Mettre en valeur les talents

« Il y a trente ou quarante ans, la société pensait qu’il était efficace et juste d’utiliser une norme unique pour évaluer les étudiants, explique Hocheng Hong [], président de l’Université nationale Tsing Hua (NTHU), à Hsinchu dans le nord de Taiwan. Depuis lors, il y a eu un changement de paradigme vers un modèle pluraliste d’apprentissage et de recrutement dans le supérieur. »

En tant que président du comité mixte de la commission de Recrutement universitaire (JBCRC) basée à l’Université nationale de Taiwan (NTU), à Taipei, Hocheng Hong est en charge de la gestion des admissions dans ce contexte de flexibilité grandissante. Cette mission convient tout à fait à l’universitaire qui avait déjà au cours de sa carrière mis en œuvre certaines des plus importantes améliorations apportées au système.

En 2007, la NTHU a lancé le programme révolutionnaire Stars et Hocheng Hong, qui était alors à la tête du Bureau des affaires étudiantes, en a supervisé les débuts.

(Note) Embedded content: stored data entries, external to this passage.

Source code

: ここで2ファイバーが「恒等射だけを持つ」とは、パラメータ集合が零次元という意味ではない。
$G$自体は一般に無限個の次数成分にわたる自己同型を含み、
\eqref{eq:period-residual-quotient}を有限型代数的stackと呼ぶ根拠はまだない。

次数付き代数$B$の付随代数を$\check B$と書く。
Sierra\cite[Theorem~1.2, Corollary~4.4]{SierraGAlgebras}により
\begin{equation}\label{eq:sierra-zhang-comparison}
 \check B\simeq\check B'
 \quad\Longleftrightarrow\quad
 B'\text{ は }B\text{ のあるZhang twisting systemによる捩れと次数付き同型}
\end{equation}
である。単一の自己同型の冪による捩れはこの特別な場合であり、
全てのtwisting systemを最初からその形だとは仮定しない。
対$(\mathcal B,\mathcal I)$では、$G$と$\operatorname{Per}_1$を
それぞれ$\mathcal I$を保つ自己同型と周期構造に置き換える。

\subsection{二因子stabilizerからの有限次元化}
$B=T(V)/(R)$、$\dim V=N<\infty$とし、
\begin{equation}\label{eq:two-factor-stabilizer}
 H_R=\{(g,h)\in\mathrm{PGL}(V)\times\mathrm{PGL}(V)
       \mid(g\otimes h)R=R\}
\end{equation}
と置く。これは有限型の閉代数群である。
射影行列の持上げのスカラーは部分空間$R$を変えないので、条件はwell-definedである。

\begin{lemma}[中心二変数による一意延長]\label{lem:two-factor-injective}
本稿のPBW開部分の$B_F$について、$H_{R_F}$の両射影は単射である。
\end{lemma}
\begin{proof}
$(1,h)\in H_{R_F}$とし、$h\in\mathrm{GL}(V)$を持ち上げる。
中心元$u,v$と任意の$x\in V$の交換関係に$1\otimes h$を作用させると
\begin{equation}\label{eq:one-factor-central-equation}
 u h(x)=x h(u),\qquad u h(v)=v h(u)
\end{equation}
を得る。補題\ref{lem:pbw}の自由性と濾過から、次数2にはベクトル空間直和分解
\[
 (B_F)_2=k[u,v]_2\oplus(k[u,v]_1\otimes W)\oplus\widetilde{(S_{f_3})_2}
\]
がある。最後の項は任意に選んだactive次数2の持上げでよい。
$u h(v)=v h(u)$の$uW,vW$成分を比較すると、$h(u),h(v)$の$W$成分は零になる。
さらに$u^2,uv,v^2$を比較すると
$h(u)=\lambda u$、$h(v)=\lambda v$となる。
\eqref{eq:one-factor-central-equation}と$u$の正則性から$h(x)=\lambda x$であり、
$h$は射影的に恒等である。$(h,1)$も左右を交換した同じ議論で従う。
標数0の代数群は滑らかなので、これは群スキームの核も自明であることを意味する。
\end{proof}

Avec pour but affiché de réduire les disparités d’admission entre les zones urbaines et rurales, ce mécanisme consiste à considérer prioritairement le classement des lycéens dans leurs écoles respectives, celui-ci étant déterminé par toutes les notes acquises lors des évaluations effectuées au cours des deux premières années de lycée.

Avant la mise en place de ce programme, les élèves n’étant pas passés par les lycées les plus prestigieux du pays avaient très peu de chance d’accéder aux meilleures universités telles que la NTU ou la NTHU. Dès la première année, l’institution basée à Hsinchu avait admis grâce au programme Stars environ 150 nouveaux étudiants venus de 32 écoles à travers le pays. Depuis le dispositif a été étendu à toutes les universités du pays.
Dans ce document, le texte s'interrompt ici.